Problem to work on: Could the data below please be reproduced word for word, without the pictures?

Source texts of formatted documents:
[Start of Attachment]

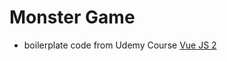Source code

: # Monster Game
- boilerplate code from Udemy Course [Vue JS 2](https://www.udemy.com/vuejs-2-the-complete-guide/)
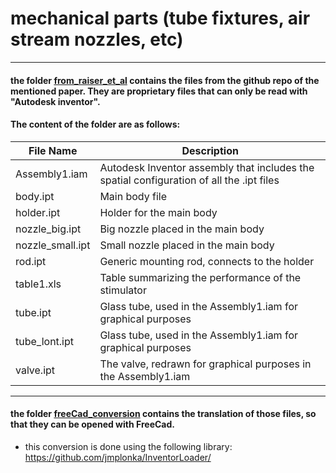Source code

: # mechanical parts (tube fixtures, air stream nozzles, etc)

---
#### the folder [from_raiser_et_al](/from_raiser_et_al) contains the files from the github repo of the mentioned paper. They are proprietary files that can only be read with "Autodesk inventor". 

#### The content of the folder are as follows:

|File Name| Description|
|---|---|
|Assembly1.iam|Autodesk Inventor assembly that includes the spatial configuration of all the .ipt files|
|body.ipt|Main body file|
|holder.ipt|Holder for the main body|
|nozzle_big.ipt|Big nozzle placed in the main body|
|nozzle_small.ipt|Small nozzle placed in the main body|
|rod.ipt|Generic mounting rod, connects to the holder|
|table1.xls|Table summarizing the performance of the stimulator|
|tube.ipt|Glass tube, used in the Assembly1.iam for graphical purposes|
|tube_lont.ipt|Glass tube, used in the Assembly1.iam for graphical purposes|
|valve.ipt|The valve, redrawn for graphical purposes in the Assembly1.iam|

---
#### the folder [freeCad_conversion](/from_raiser_et_al/freeCad_conversion) contains the translation of those files, so that they can be opened with FreeCad. 

- this conversion is done using the following library: <https://github.com/jmplonka/InventorLoader/>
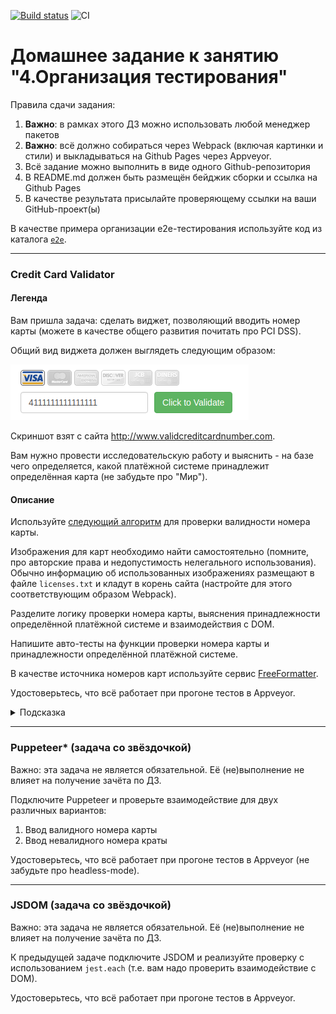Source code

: [![Build status](https://ci.appveyor.com/api/projects/status/tl78sp394umbnen9/branch/main?svg=true)](https://ci.appveyor.com/project/npukojiucm/organization-of-testing/branch/main)
![CI](https://github.com/npukojiucm/Organization-of-testing/actions/workflows/web.yml/badge.svg)


# Домашнее задание к занятию "4.Организация тестирования"

Правила сдачи задания:

1. **Важно**: в рамках этого ДЗ можно использовать любой менеджер пакетов
1. **Важно**: всё должно собираться через Webpack (включая картинки и стили) и выкладываться на Github Pages через Appveyor.
1. Всё задание можно выполнить в виде одного Github-репозитория
1. В README.md должен быть размещён бейджик сборки и ссылка на Github Pages
1. В качестве результата присылайте проверяющему ссылки на ваши GitHub-проект(ы)

В качестве примера организации e2e-тестирования используйте код из каталога [`e2e`](e2e).

---

### Credit Card Validator

#### Легенда

Вам пришла задача: сделать виджет, позволяющий вводить номер карты (можете в качестве общего развития почитать про PCI DSS).

Общий вид виджета должен выглядеть следующим образом:

![](./pic/validator.png)

Скриншот взят с сайта http://www.validcreditcardnumber.com.

Вам нужно провести исследовательскую работу и выяснить - на базе чего определяется, какой платёжной системе принадлежит определённая карта (не забудьте про "Мир").

#### Описание

Используйте [следующий алгоритм](https://en.wikipedia.org/wiki/Luhn_algorithm) для проверки валидности номера карты.

Изображения для карт необходимо найти самостоятельно (помните, про авторские права и недопустимость нелегального использования). Обычно информацию об использованных изображениях размещают в файле `licenses.txt` и кладут в корень сайта (настройте для этого соответствующим образом Webpack).

Разделите логику проверки номера карты, выяснения принадлежности определённой платёжной системе и взаимодействия с DOM.

Напишите авто-тесты на функции проверки номера карты и принадлежности определённой платёжной системе.

В качестве источника номеров карт используйте сервис [FreeFormatter](https://www.freeformatter.com/credit-card-number-generator-validator.html).

Удостоверьтесь, что всё работает при прогоне тестов в Appveyor.

<details>
<summary>Подсказка</summary>

Для поиска изображений можете воспользоваться сервисом https://findicons.com**
</details>

---

### Puppeteer* (задача со звёздочкой)

Важно: эта задача не является обязательной. Её (не)выполнение не влияет на получение зачёта по ДЗ.

Подключите Puppeteer и проверьте взаимодействие для двух различных вариантов:
1. Ввод валидного номера карты
1. Ввод невалидного номера краты

Удостоверьтесь, что всё работает при прогоне тестов в Appveyor (не забудьте про headless-mode).

---

### JSDOM (задача со звёздочкой)

Важно: эта задача не является обязательной. Её (не)выполнение не влияет на получение зачёта по ДЗ.

К предыдущей задаче подключите JSDOM и реализуйте проверку с использованием `jest.each` (т.е. вам надо проверить взаимодействие с DOM).

Удостоверьтесь, что всё работает при прогоне тестов в Appveyor.
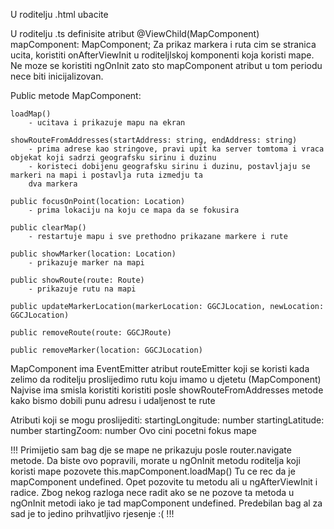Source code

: U roditelju .html ubacite <app-map></app-map>

U roditelju .ts definisite atribut @ViewChild(MapComponent) mapComponent: MapComponent;
Za prikaz markera i ruta cim se stranica ucita, koristiti onAfterViewInit u roditeljlskoj komponenti koja koristi 
mape. Ne moze se koristiti ngOnInit zato sto mapComponent atribut u tom periodu nece biti inicijalizovan.

Public metode MapComponent:
    
    loadMap()
        - ucitava i prikazuje mapu na ekran

    showRouteFromAddresses(startAddress: string, endAddress: string)
        - prima adrese kao stringove, pravi upit ka server tomtoma i vraca objekat koji sadrzi geografsku sirinu i duzinu
        - koristeci dobijenu geografsku sirinu i duzinu, postavljaju se markeri na mapi i postavlja ruta izmedju ta
        dva markera

    public focusOnPoint(location: Location)
        - prima lokaciju na koju ce mapa da se fokusira

    public clearMap()
        - restartuje mapu i sve prethodno prikazane markere i rute

    public showMarker(location: Location)
        - prikazuje marker na mapi

    public showRoute(route: Route)
        - prikazuje rutu na mapi

    public updateMarkerLocation(markerLocation: GGCJLocation, newLocation: GGCJLocation)

    public removeRoute(route: GGCJRoute)

    public removeMarker(location: GGCJLocation)

MapComponent ima EventEmitter atribut routeEmitter koji se koristi kada zelimo da roditelju proslijedimo rutu koju 
imamo u djetetu (MapComponent)
Najvise ima smisla koristiti koristiti posle showRouteFromAddresses metode kako bismo dobili punu adresu i udaljenost
te rute

Atributi koji se mogu proslijediti:
    startingLongitude: number
    startingLatitude: number
    startingZoom: number
Ovo cini pocetni fokus mape


!!!
Primijetio sam bag dje se mape ne prikazuju posle router.navigate metode.
Da biste ovo popravili, morate u ngOnInit metodu roditelja koji koristi mape pozovete this.mapComponent.loadMap()
Tu ce rec da je mapComponent undefined.
Opet pozovite tu metodu ali u ngAfterViewInit i radice.
Zbog nekog razloga nece radit ako se ne pozove ta metoda u ngOnInit metodi iako je tad mapComponent undefined.
Predebilan bag al za sad je to jedino prihvatljivo rjesenje :(
!!!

[End of Attachment]

Solution for this task:
Source code

: # Monster Game
- boilerplate code from Udemy Course [Vue JS 2](https://www.udemy.com/vuejs-2-the-complete-guide/)
Source code

: # mechanical parts (tube fixtures, air stream nozzles, etc)

---
#### the folder [from_raiser_et_al](/from_raiser_et_al) contains the files from the github repo of the mentioned paper. They are proprietary files that can only be read with "Autodesk inventor". 

#### The content of the folder are as follows:

|File Name| Description|
|---|---|
|Assembly1.iam|Autodesk Inventor assembly that includes the spatial configuration of all the .ipt files|
|body.ipt|Main body file|
|holder.ipt|Holder for the main body|
|nozzle_big.ipt|Big nozzle placed in the main body|
|nozzle_small.ipt|Small nozzle placed in the main body|
|rod.ipt|Generic mounting rod, connects to the holder|
|table1.xls|Table summarizing the performance of the stimulator|
|tube.ipt|Glass tube, used in the Assembly1.iam for graphical purposes|
|tube_lont.ipt|Glass tube, used in the Assembly1.iam for graphical purposes|
|valve.ipt|The valve, redrawn for graphical purposes in the Assembly1.iam|

---
#### the folder [freeCad_conversion](/from_raiser_et_al/freeCad_conversion) contains the translation of those files, so that they can be opened with FreeCad. 

- this conversion is done using the following library: <https://github.com/jmplonka/InventorLoader/>
Source code

: [![Build status](https://ci.appveyor.com/api/projects/status/tl78sp394umbnen9/branch/main?svg=true)](https://ci.appveyor.com/project/npukojiucm/organization-of-testing/branch/main)
![CI](https://github.com/npukojiucm/Organization-of-testing/actions/workflows/web.yml/badge.svg)


# Домашнее задание к занятию "4.Организация тестирования"

Правила сдачи задания:

1. **Важно**: в рамках этого ДЗ можно использовать любой менеджер пакетов
1. **Важно**: всё должно собираться через Webpack (включая картинки и стили) и выкладываться на Github Pages через Appveyor.
1. Всё задание можно выполнить в виде одного Github-репозитория
1. В README.md должен быть размещён бейджик сборки и ссылка на Github Pages
1. В качестве результата присылайте проверяющему ссылки на ваши GitHub-проект(ы)

В качестве примера организации e2e-тестирования используйте код из каталога [`e2e`](e2e).

---

### Credit Card Validator

#### Легенда

Вам пришла задача: сделать виджет, позволяющий вводить номер карты (можете в качестве общего развития почитать про PCI DSS).

Общий вид виджета должен выглядеть следующим образом:

![](./pic/validator.png)

Скриншот взят с сайта http://www.validcreditcardnumber.com.

Вам нужно провести исследовательскую работу и выяснить - на базе чего определяется, какой платёжной системе принадлежит определённая карта (не забудьте про "Мир").

#### Описание

Используйте [следующий алгоритм](https://en.wikipedia.org/wiki/Luhn_algorithm) для проверки валидности номера карты.

Изображения для карт необходимо найти самостоятельно (помните, про авторские права и недопустимость нелегального использования). Обычно информацию об использованных изображениях размещают в файле `licenses.txt` и кладут в корень сайта (настройте для этого соответствующим образом Webpack).

Разделите логику проверки номера карты, выяснения принадлежности определённой платёжной системе и взаимодействия с DOM.

Напишите авто-тесты на функции проверки номера карты и принадлежности определённой платёжной системе.

В качестве источника номеров карт используйте сервис [FreeFormatter](https://www.freeformatter.com/credit-card-number-generator-validator.html).

Удостоверьтесь, что всё работает при прогоне тестов в Appveyor.

<details>
<summary>Подсказка</summary>

Для поиска изображений можете воспользоваться сервисом https://findicons.com**
</details>

---

### Puppeteer* (задача со звёздочкой)

Важно: эта задача не является обязательной. Её (не)выполнение не влияет на получение зачёта по ДЗ.

Подключите Puppeteer и проверьте взаимодействие для двух различных вариантов:
1. Ввод валидного номера карты
1. Ввод невалидного номера краты

Удостоверьтесь, что всё работает при прогоне тестов в Appveyor (не забудьте про headless-mode).

---

### JSDOM (задача со звёздочкой)

Важно: эта задача не является обязательной. Её (не)выполнение не влияет на получение зачёта по ДЗ.

К предыдущей задаче подключите JSDOM и реализуйте проверку с использованием `jest.each` (т.е. вам надо проверить взаимодействие с DOM).

Удостоверьтесь, что всё работает при прогоне тестов в Appveyor.
Source code

: U roditelju .html ubacite <app-map></app-map>

U roditelju .ts definisite atribut @ViewChild(MapComponent) mapComponent: MapComponent;
Za prikaz markera i ruta cim se stranica ucita, koristiti onAfterViewInit u roditeljlskoj komponenti koja koristi 
mape. Ne moze se koristiti ngOnInit zato sto mapComponent atribut u tom periodu nece biti inicijalizovan.

Public metode MapComponent:
    
    loadMap()
        - ucitava i prikazuje mapu na ekran

    showRouteFromAddresses(startAddress: string, endAddress: string)
        - prima adrese kao stringove, pravi upit ka server tomtoma i vraca objekat koji sadrzi geografsku sirinu i duzinu
        - koristeci dobijenu geografsku sirinu i duzinu, postavljaju se markeri na mapi i postavlja ruta izmedju ta
        dva markera

    public focusOnPoint(location: Location)
        - prima lokaciju na koju ce mapa da se fokusira

    public clearMap()
        - restartuje mapu i sve prethodno prikazane markere i rute

    public showMarker(location: Location)
        - prikazuje marker na mapi

    public showRoute(route: Route)
        - prikazuje rutu na mapi

    public updateMarkerLocation(markerLocation: GGCJLocation, newLocation: GGCJLocation)

    public removeRoute(route: GGCJRoute)

    public removeMarker(location: GGCJLocation)

MapComponent ima EventEmitter atribut routeEmitter koji se koristi kada zelimo da roditelju proslijedimo rutu koju 
imamo u djetetu (MapComponent)
Najvise ima smisla koristiti koristiti posle showRouteFromAddresses metode kako bismo dobili punu adresu i udaljenost
te rute

Atributi koji se mogu proslijediti:
    startingLongitude: number
    startingLatitude: number
    startingZoom: number
Ovo cini pocetni fokus mape


!!!
Primijetio sam bag dje se mape ne prikazuju posle router.navigate metode.
Da biste ovo popravili, morate u ngOnInit metodu roditelja koji koristi mape pozovete this.mapComponent.loadMap()
Tu ce rec da je mapComponent undefined.
Opet pozovite tu metodu ali u ngAfterViewInit i radice.
Zbog nekog razloga nece radit ako se ne pozove ta metoda u ngOnInit metodi iako je tad mapComponent undefined.
Predebilan bag al za sad je to jedino prihvatljivo rjesenje :(
!!!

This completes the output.